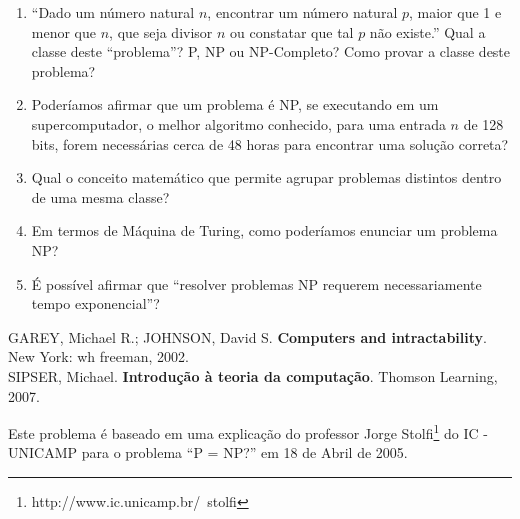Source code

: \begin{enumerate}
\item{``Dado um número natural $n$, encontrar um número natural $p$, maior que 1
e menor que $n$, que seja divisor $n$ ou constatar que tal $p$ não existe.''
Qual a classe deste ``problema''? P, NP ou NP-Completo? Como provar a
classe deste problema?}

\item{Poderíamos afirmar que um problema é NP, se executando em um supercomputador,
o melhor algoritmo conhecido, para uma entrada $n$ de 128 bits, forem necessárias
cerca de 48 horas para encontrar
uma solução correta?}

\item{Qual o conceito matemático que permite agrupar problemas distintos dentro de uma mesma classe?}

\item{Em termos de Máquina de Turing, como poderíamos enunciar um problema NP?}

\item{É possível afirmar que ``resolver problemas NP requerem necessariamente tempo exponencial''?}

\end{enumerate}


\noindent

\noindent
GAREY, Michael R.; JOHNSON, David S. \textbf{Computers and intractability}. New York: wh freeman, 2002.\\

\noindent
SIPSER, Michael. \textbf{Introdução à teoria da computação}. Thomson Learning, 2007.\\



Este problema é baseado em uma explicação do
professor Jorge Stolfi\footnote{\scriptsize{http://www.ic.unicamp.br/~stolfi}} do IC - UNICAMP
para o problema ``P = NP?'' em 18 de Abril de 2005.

========

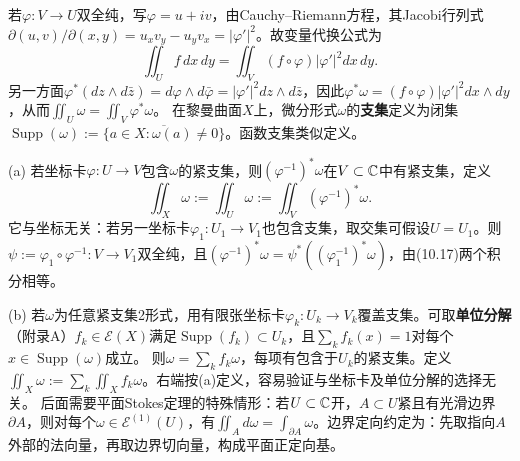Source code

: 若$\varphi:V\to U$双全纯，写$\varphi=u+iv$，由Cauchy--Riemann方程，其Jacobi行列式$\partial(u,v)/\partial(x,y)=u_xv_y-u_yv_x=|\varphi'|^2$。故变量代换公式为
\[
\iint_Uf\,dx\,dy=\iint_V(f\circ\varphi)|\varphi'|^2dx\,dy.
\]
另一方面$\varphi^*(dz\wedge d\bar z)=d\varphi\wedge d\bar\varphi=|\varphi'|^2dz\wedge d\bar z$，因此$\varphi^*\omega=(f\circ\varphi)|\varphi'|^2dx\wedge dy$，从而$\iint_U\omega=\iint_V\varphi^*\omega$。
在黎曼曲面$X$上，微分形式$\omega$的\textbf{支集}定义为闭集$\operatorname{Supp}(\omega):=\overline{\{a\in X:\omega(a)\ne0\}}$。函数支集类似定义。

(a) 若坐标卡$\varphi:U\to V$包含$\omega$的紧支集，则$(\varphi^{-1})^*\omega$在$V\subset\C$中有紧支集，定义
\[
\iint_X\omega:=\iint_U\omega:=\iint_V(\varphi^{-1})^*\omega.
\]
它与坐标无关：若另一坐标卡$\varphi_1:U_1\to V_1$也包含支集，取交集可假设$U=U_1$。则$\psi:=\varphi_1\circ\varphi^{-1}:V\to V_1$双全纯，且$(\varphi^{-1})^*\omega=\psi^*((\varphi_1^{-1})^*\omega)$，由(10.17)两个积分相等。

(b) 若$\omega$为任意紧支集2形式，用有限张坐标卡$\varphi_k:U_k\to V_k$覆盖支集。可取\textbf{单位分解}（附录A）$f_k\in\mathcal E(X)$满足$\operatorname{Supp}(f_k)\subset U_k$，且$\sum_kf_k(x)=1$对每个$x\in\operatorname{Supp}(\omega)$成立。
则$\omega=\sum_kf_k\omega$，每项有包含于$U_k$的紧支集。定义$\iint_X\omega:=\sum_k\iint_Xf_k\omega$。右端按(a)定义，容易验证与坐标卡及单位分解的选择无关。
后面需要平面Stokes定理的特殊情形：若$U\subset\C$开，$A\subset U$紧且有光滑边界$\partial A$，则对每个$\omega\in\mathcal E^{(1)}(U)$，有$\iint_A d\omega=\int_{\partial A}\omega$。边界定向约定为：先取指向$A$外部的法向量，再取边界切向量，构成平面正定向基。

========

• [Problem description] In the data above, which lines lie between the line with "o melhor algoritmo" and the line with "termos de Máquina", inclusive? Print those lines exactly and nothing else.

• [Result for this exercise]
o melhor algoritmo conhecido, para uma entrada $n$ de 128 bits, forem necessárias
cerca de 48 horas para encontrar
uma solução correta?}

\item{Qual o conceito matemático que permite agrupar problemas distintos dentro de uma mesma classe?}

\item{Em termos de Máquina de Turing, como poderíamos enunciar um problema NP?}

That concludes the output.